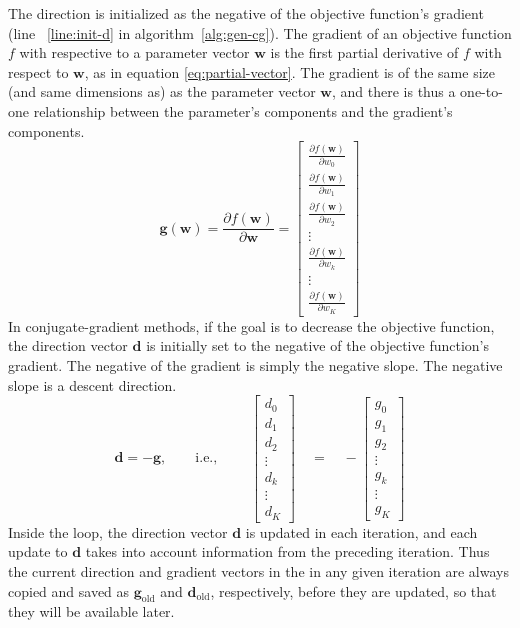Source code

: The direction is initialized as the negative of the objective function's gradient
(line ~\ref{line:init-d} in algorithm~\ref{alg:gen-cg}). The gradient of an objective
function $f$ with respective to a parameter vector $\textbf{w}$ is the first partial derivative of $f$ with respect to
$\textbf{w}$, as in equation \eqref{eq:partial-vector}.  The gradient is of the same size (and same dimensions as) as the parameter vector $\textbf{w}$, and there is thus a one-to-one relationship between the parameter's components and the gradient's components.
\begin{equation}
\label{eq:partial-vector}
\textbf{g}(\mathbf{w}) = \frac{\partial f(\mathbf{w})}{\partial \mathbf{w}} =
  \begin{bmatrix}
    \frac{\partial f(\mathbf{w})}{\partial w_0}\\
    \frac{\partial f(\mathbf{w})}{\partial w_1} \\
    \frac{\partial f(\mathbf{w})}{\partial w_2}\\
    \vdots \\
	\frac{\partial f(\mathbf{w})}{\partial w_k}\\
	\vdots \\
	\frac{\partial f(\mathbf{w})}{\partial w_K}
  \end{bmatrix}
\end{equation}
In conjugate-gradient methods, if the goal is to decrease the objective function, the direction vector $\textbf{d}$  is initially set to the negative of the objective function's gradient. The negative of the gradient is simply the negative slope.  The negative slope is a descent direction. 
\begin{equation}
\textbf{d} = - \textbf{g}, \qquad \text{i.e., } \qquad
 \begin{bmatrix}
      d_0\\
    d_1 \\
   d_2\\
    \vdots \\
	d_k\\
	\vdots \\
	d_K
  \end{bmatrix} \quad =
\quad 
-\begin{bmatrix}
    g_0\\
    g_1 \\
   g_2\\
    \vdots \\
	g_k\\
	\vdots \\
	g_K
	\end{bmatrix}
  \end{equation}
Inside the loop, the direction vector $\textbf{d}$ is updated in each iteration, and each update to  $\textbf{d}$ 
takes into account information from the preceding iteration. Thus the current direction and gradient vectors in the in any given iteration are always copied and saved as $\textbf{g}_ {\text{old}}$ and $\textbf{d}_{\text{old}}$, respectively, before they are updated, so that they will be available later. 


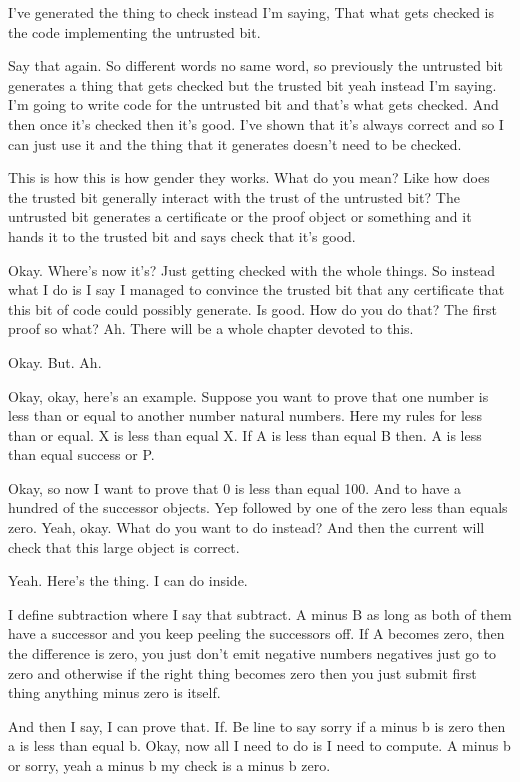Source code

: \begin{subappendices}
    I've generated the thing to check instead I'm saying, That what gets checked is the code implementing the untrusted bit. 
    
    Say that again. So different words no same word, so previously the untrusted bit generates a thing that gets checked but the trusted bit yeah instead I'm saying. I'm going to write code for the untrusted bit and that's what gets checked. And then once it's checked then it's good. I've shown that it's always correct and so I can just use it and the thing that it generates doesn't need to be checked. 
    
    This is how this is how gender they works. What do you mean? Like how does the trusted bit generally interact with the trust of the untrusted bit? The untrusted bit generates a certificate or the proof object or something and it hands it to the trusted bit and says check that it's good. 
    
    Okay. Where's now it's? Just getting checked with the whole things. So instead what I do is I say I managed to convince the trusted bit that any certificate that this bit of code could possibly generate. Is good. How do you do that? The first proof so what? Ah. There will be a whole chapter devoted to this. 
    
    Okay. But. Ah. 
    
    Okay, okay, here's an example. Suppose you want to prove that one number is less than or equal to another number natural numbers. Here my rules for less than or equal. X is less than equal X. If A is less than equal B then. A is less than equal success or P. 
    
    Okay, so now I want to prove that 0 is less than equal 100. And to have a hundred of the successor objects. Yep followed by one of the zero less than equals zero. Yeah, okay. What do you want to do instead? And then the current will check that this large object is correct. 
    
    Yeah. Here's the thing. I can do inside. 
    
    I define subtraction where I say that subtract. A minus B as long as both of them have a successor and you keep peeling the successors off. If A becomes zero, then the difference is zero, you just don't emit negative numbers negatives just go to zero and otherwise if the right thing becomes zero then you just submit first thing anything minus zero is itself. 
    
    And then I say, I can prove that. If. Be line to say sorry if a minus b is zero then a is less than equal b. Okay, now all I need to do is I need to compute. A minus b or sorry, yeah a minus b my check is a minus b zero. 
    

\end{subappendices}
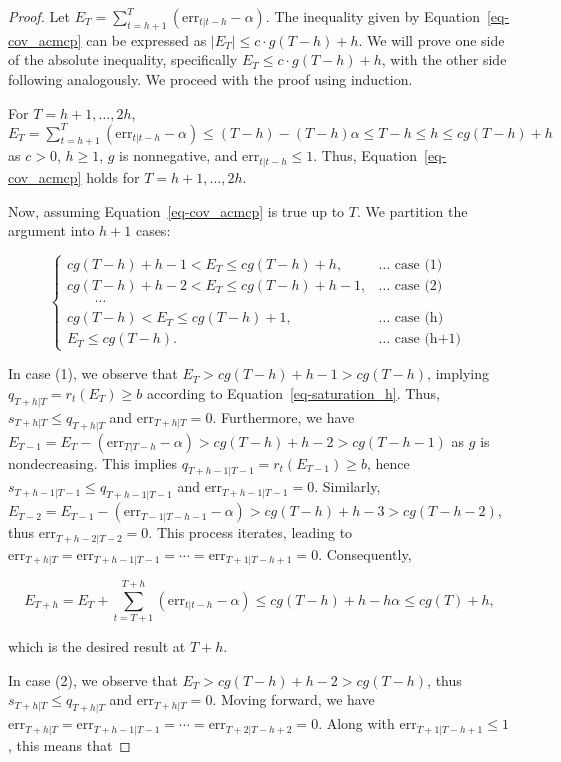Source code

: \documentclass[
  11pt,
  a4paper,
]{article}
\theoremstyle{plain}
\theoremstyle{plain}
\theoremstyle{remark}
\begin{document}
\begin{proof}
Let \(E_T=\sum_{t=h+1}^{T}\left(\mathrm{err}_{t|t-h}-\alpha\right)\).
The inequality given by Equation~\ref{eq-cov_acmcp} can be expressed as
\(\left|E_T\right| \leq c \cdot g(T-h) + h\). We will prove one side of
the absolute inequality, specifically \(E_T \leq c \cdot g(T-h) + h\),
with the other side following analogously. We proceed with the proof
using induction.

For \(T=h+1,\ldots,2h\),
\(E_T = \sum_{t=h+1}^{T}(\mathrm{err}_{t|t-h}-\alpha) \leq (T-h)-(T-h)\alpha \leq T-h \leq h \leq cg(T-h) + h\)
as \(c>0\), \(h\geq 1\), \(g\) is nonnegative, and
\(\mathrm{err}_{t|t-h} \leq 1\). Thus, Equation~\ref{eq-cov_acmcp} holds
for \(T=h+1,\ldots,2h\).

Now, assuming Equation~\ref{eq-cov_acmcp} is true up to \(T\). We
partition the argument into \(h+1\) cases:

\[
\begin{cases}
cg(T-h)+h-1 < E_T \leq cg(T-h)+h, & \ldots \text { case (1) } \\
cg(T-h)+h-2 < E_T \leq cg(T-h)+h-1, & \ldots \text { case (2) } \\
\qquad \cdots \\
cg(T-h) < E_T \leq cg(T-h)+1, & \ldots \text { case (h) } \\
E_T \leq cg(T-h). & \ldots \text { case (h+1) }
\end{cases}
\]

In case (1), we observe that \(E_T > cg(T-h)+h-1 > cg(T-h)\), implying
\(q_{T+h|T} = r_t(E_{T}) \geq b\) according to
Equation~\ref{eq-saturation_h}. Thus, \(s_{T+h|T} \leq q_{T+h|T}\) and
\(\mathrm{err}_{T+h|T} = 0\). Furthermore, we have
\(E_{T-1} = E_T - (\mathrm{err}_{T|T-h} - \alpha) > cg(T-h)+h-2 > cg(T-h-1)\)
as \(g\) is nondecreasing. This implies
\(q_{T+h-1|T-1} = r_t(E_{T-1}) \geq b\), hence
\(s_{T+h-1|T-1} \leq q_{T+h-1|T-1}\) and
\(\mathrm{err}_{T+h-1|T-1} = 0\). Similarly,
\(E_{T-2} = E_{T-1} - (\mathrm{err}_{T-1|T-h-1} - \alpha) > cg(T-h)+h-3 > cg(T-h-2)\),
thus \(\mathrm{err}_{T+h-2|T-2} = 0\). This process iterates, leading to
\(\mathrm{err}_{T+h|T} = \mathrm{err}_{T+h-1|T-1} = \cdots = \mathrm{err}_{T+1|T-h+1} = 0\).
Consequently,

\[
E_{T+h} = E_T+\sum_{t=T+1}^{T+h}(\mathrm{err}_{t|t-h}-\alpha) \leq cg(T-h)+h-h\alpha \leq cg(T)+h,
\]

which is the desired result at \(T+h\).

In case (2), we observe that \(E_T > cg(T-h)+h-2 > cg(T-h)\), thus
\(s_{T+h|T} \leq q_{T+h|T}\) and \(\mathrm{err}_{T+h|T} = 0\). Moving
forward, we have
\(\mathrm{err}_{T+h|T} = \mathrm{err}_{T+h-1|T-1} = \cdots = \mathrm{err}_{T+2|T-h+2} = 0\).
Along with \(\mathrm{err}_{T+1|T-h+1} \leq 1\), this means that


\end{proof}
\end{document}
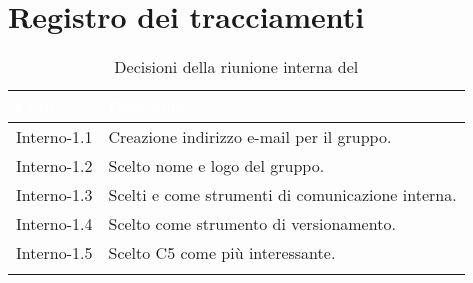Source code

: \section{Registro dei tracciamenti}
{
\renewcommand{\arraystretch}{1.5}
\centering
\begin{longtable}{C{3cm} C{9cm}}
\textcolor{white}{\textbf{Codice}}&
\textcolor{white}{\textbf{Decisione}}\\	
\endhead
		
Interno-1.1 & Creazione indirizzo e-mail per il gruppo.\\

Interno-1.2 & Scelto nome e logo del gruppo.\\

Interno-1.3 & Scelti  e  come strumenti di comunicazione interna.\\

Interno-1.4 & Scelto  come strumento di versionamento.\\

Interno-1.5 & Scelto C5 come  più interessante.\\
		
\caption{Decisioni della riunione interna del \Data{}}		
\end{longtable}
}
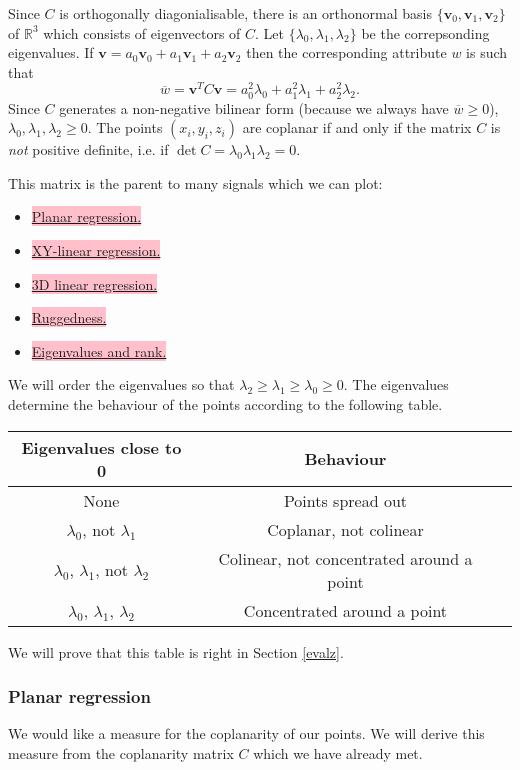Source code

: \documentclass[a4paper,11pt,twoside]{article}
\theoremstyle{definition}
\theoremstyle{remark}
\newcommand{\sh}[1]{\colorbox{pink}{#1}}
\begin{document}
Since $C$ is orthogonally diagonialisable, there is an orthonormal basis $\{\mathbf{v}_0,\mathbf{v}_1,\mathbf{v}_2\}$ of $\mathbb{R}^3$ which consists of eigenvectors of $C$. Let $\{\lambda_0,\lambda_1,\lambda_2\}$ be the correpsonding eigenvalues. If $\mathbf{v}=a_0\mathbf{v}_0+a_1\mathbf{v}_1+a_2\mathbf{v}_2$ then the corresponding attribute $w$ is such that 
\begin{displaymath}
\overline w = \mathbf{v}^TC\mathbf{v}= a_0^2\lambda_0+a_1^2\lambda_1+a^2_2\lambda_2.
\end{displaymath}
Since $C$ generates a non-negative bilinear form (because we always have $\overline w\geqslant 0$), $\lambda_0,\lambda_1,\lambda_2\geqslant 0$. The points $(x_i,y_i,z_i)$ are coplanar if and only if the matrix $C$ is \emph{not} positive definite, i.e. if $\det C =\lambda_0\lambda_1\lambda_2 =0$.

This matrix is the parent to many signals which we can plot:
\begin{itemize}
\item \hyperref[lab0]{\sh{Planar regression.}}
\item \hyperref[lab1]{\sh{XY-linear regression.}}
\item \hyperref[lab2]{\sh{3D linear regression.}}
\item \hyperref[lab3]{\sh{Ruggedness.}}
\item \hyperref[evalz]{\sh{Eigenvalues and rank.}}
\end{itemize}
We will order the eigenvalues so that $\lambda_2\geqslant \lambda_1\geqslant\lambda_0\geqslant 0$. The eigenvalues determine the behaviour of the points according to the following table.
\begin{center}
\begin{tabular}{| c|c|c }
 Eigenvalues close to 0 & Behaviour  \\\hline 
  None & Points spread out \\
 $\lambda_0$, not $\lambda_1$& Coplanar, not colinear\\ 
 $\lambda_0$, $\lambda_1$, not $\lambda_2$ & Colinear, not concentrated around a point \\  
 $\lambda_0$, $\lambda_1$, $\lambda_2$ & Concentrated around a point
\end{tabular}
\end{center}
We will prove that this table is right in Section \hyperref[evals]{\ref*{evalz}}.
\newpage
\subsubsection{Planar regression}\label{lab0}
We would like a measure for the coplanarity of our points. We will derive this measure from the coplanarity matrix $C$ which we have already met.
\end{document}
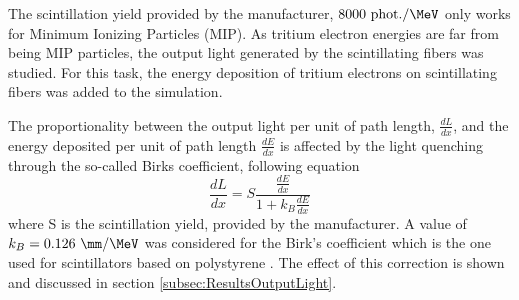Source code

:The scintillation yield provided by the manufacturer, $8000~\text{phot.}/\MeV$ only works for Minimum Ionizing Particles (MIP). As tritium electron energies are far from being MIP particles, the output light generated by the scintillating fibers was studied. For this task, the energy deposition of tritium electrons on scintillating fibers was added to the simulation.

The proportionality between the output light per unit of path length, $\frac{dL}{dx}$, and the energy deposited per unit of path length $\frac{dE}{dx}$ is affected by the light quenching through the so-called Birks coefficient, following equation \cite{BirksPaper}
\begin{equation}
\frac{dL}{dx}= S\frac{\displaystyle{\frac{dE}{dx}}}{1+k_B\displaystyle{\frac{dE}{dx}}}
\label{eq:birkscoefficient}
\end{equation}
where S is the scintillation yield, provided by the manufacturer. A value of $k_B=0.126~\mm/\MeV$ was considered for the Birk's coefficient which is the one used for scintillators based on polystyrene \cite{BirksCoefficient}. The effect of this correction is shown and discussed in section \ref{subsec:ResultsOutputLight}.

--

Task |
Look through the data above. Copy every line with the string "gruppo" in it.

Task output |
Interno-1.1 & Creazione indirizzo e-mail per il gruppo.\\
Interno-1.2 & Scelto nome e logo del gruppo.\\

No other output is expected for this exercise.